I had thought the cruelty was in the size of the bill. It is not. The same citizen, with the same wage and the same habits, pays a quarter of his income in one city and forty-two hundredths in another, and the difference is decided not by anything he did but by the line on the map he happened to be standing behind. The system does not sort by what a man can bear. It sorts by where he sleeps.
And the old woman on her fixed pension — the one the upper floor sends an identical cheque to, wherever she lives — keeps five thousand of it in the western city and barely nine hundred in the eastern one, because the lower floors there reach into the envelope before she has opened it. The kindness is national. The clawback is local. They have built a generosity and then arranged, very quietly, for the floor nearest the street to undo most of it.
They know all this. I want that understood. The clerks have written it down for twenty years — the creatures-of-the-province doctrine, the structural mismatch, the eight cents on the dollar for sixty cents of the work. It is not hidden from them. It is merely hidden from the citizen, who goes on believing he pays once a year, in the spring, with a single form and a great deal of grumbling.
It is a strange place, this confederation, where the order of government most fastened to the citizen is the one most starved of the instruments the citizen needs. I record it. I do not presume to mend it. The mending, as always, has been left to the floors that benefit most from leaving it undone.
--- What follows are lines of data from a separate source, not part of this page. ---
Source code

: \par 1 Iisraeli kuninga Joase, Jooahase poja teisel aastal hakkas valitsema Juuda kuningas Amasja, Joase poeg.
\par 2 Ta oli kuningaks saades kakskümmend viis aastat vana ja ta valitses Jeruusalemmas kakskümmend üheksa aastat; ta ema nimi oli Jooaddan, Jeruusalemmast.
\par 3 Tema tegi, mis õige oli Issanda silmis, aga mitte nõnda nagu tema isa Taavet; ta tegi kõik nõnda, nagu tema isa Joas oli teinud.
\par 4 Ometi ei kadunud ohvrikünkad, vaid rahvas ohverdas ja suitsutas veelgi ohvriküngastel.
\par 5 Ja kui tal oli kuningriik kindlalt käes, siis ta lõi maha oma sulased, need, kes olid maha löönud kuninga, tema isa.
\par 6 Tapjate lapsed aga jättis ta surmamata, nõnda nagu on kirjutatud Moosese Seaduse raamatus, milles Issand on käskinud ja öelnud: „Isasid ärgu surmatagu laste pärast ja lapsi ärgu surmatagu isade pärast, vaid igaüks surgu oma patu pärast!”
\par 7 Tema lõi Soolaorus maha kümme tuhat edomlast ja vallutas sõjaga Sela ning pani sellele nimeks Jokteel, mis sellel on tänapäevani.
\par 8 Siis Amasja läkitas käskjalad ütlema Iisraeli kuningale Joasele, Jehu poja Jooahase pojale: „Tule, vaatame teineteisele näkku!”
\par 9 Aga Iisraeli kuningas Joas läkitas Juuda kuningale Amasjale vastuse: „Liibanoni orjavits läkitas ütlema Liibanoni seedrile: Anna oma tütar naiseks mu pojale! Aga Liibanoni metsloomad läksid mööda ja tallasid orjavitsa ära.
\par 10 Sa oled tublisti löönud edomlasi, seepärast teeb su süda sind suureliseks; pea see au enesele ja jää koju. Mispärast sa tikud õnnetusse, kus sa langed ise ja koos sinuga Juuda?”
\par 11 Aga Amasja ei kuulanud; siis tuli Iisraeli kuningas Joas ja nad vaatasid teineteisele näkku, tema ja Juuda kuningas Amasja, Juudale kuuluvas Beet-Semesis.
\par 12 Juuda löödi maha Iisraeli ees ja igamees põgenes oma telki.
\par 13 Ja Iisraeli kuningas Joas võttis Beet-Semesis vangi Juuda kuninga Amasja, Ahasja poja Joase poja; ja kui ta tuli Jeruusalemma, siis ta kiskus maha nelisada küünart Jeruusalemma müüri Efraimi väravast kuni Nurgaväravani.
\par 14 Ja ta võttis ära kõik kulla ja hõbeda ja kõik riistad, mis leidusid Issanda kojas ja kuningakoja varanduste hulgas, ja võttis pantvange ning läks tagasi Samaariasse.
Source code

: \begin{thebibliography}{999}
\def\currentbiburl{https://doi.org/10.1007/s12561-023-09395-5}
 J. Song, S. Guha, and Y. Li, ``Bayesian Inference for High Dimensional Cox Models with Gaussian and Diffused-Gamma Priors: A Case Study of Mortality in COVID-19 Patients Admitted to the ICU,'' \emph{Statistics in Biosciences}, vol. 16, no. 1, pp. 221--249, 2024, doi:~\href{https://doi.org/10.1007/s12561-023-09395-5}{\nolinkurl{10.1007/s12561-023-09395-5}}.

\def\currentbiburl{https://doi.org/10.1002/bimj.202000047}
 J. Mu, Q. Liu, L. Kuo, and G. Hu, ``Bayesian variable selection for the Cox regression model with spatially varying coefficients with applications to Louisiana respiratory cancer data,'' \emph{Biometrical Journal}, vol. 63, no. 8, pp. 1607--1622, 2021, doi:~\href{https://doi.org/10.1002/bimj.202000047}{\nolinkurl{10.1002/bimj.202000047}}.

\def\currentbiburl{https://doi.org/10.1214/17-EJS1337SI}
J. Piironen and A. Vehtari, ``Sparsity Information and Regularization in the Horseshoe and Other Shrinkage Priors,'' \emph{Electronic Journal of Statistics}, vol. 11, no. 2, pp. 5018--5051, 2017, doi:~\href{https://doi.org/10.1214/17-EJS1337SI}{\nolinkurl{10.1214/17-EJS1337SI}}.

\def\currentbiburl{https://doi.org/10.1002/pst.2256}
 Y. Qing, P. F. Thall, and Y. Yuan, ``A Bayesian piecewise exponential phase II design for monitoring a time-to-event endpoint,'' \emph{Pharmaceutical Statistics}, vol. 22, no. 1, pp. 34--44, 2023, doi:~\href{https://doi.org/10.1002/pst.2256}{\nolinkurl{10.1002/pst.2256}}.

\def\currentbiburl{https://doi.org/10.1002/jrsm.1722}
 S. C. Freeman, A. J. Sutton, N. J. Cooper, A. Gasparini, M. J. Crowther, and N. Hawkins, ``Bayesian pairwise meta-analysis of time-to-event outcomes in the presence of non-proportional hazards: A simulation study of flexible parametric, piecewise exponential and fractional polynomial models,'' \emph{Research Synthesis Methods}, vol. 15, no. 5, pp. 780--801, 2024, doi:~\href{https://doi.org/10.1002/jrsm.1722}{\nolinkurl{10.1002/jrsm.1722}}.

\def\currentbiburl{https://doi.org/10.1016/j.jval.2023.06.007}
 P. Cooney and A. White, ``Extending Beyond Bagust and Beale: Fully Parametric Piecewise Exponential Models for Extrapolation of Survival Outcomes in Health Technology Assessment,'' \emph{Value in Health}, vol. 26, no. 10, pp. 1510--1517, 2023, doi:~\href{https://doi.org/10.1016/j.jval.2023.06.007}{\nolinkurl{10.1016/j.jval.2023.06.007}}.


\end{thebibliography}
The arithmetic is the argument. Every figure resolves to a public source. The model is a transparent incidence sketch of the major-money layers — federal and provincial income tax, CPP/EI, GST, PST/HST, fuel excise, property tax, and the principal benefits — computed from 2026 statutory rates. It is not a tax return: spending and fuel volumes are representative assumptions, home values are typical-not-luxury per city, and the long-tail fees (vehicle registration, tire and bottle levies, the cannabis excise stamp, land-transfer tax, liquor-board markup) are named in the apparatus but excluded from the headline, because no household pays all of them and a precise per-person figure for each would manufacture false precision. The figures expose structure and contrast, which are robust to these simplifications.
All sources public and unclassified. Figures reflect rates published as of May 2026. This dossier is independent commentary by a civic-technology practice; it is not a government publication.